--- INFORMATION PROVIDED Enclosed Below ---
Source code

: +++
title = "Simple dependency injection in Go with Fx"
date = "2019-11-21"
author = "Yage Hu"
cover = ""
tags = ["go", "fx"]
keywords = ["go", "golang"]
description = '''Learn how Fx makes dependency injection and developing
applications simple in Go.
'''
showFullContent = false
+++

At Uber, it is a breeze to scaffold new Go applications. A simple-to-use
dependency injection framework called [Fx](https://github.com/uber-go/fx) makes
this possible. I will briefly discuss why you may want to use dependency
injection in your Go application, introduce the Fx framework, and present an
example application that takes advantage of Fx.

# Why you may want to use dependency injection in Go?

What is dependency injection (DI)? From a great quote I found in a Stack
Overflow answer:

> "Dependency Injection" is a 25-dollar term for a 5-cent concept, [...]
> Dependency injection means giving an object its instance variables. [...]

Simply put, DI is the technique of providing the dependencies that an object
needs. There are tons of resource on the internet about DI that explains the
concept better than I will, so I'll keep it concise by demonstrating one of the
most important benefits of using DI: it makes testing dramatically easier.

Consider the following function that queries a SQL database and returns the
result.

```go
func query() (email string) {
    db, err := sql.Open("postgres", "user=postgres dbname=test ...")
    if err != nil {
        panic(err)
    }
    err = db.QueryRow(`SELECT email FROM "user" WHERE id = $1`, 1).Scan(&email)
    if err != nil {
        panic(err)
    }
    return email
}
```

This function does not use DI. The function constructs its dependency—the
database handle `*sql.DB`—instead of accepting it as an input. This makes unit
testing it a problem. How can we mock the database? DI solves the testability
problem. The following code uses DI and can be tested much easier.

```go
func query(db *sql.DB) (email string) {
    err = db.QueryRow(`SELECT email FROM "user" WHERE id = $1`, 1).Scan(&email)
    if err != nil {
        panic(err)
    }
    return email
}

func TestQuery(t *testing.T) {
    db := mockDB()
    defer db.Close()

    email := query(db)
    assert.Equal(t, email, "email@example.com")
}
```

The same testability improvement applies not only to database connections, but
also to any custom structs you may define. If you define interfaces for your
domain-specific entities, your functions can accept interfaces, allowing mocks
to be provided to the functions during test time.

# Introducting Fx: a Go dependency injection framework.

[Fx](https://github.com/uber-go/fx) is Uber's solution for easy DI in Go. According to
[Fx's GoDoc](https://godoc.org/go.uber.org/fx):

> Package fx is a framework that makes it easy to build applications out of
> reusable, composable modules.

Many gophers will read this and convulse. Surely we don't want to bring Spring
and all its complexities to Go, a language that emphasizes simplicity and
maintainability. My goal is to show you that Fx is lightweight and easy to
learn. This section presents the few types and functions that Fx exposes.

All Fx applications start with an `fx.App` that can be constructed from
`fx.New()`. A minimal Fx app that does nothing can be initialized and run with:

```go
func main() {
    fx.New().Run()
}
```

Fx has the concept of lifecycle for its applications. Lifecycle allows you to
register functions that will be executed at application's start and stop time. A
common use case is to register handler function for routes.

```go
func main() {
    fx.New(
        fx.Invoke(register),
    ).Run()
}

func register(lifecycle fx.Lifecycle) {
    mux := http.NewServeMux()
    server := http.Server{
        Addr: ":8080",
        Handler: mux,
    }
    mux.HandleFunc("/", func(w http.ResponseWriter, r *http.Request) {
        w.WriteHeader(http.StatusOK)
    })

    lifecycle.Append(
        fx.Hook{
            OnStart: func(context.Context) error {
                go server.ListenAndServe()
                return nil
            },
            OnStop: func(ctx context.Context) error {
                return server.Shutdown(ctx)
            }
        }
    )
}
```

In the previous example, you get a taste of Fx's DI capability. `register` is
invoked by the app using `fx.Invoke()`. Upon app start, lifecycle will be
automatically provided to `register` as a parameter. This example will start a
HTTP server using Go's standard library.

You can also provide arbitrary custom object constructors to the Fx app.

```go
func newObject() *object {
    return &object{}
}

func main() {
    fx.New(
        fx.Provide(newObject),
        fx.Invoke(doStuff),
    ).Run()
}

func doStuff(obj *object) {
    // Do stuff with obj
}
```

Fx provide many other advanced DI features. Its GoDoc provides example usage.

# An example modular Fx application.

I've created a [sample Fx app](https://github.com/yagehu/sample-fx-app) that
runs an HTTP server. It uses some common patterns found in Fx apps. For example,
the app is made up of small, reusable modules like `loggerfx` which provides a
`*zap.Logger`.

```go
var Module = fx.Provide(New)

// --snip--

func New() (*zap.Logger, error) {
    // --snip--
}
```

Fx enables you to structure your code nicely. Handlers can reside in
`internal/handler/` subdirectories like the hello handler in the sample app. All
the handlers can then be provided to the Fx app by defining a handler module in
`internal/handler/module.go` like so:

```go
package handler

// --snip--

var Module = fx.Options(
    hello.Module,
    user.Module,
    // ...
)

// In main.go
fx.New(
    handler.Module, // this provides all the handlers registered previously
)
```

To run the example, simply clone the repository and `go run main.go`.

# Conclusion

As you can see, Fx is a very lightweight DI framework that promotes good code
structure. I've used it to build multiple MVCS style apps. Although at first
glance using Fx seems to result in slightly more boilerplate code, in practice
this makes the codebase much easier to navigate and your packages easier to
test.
--- End of Enclosed INFORMATION PROVIDED ---
HOW TO COMPLETE THIS TASK >> The lines to return are those with the string "common" in them; copy each from the entries above.

ANSWER >>
common use case is to register handler function for routes.
runs an HTTP server. It uses some common patterns found in Fx apps. For example,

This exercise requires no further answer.